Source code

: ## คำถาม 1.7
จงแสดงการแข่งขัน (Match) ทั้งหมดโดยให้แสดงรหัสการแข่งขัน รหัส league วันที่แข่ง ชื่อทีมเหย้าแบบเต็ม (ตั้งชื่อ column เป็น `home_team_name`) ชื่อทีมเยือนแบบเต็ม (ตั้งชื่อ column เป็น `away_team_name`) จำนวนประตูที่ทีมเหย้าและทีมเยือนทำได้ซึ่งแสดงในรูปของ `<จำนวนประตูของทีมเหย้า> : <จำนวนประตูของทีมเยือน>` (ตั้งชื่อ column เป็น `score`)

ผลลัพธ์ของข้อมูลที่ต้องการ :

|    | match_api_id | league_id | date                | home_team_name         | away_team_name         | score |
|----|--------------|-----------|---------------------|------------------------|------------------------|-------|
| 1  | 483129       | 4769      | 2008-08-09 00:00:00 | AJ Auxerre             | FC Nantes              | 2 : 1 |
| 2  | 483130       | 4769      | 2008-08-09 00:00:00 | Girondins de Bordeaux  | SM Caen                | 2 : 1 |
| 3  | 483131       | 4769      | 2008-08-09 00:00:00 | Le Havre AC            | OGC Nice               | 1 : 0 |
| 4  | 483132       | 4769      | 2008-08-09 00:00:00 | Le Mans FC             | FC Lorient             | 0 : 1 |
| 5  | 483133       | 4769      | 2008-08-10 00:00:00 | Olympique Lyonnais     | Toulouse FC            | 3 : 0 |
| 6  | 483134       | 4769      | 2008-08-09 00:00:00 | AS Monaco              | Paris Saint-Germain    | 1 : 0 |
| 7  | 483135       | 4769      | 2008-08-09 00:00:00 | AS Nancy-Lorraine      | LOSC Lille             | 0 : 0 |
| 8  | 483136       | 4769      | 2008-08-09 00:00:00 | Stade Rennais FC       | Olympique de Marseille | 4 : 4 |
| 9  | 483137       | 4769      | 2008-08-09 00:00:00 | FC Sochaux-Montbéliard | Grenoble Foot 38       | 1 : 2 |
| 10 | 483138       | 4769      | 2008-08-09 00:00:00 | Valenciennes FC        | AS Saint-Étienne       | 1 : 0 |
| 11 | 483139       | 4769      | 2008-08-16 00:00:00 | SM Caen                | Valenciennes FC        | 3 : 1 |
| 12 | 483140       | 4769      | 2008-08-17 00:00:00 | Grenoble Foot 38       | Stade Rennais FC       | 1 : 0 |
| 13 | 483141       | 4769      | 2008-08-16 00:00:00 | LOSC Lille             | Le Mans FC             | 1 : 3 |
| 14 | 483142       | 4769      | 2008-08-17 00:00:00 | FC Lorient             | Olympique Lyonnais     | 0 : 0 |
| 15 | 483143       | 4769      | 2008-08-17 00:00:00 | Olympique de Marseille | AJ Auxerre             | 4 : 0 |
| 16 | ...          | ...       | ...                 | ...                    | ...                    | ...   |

——————————

§ WHAT TO WORK ON
Give the data again, exactly as it stands.

§ WRITTEN RESPONSE
Source code

: ## คำถาม 1.7
จงแสดงการแข่งขัน (Match) ทั้งหมดโดยให้แสดงรหัสการแข่งขัน รหัส league วันที่แข่ง ชื่อทีมเหย้าแบบเต็ม (ตั้งชื่อ column เป็น `home_team_name`) ชื่อทีมเยือนแบบเต็ม (ตั้งชื่อ column เป็น `away_team_name`) จำนวนประตูที่ทีมเหย้าและทีมเยือนทำได้ซึ่งแสดงในรูปของ `<จำนวนประตูของทีมเหย้า> : <จำนวนประตูของทีมเยือน>` (ตั้งชื่อ column เป็น `score`)

ผลลัพธ์ของข้อมูลที่ต้องการ :

|    | match_api_id | league_id | date                | home_team_name         | away_team_name         | score |
|----|--------------|-----------|---------------------|------------------------|------------------------|-------|
| 1  | 483129       | 4769      | 2008-08-09 00:00:00 | AJ Auxerre             | FC Nantes              | 2 : 1 |
| 2  | 483130       | 4769      | 2008-08-09 00:00:00 | Girondins de Bordeaux  | SM Caen                | 2 : 1 |
| 3  | 483131       | 4769      | 2008-08-09 00:00:00 | Le Havre AC            | OGC Nice               | 1 : 0 |
| 4  | 483132       | 4769      | 2008-08-09 00:00:00 | Le Mans FC             | FC Lorient             | 0 : 1 |
| 5  | 483133       | 4769      | 2008-08-10 00:00:00 | Olympique Lyonnais     | Toulouse FC            | 3 : 0 |
| 6  | 483134       | 4769      | 2008-08-09 00:00:00 | AS Monaco              | Paris Saint-Germain    | 1 : 0 |
| 7  | 483135       | 4769      | 2008-08-09 00:00:00 | AS Nancy-Lorraine      | LOSC Lille             | 0 : 0 |
| 8  | 483136       | 4769      | 2008-08-09 00:00:00 | Stade Rennais FC       | Olympique de Marseille | 4 : 4 |
| 9  | 483137       | 4769      | 2008-08-09 00:00:00 | FC Sochaux-Montbéliard | Grenoble Foot 38       | 1 : 2 |
| 10 | 483138       | 4769      | 2008-08-09 00:00:00 | Valenciennes FC        | AS Saint-Étienne       | 1 : 0 |
| 11 | 483139       | 4769      | 2008-08-16 00:00:00 | SM Caen                | Valenciennes FC        | 3 : 1 |
| 12 | 483140       | 4769      | 2008-08-17 00:00:00 | Grenoble Foot 38       | Stade Rennais FC       | 1 : 0 |
| 13 | 483141       | 4769      | 2008-08-16 00:00:00 | LOSC Lille             | Le Mans FC             | 1 : 3 |
| 14 | 483142       | 4769      | 2008-08-17 00:00:00 | FC Lorient             | Olympique Lyonnais     | 0 : 0 |
| 15 | 483143       | 4769      | 2008-08-17 00:00:00 | Olympique de Marseille | AJ Auxerre             | 4 : 0 |
| 16 | ...          | ...       | ...                 | ...                    | ...                    | ...   |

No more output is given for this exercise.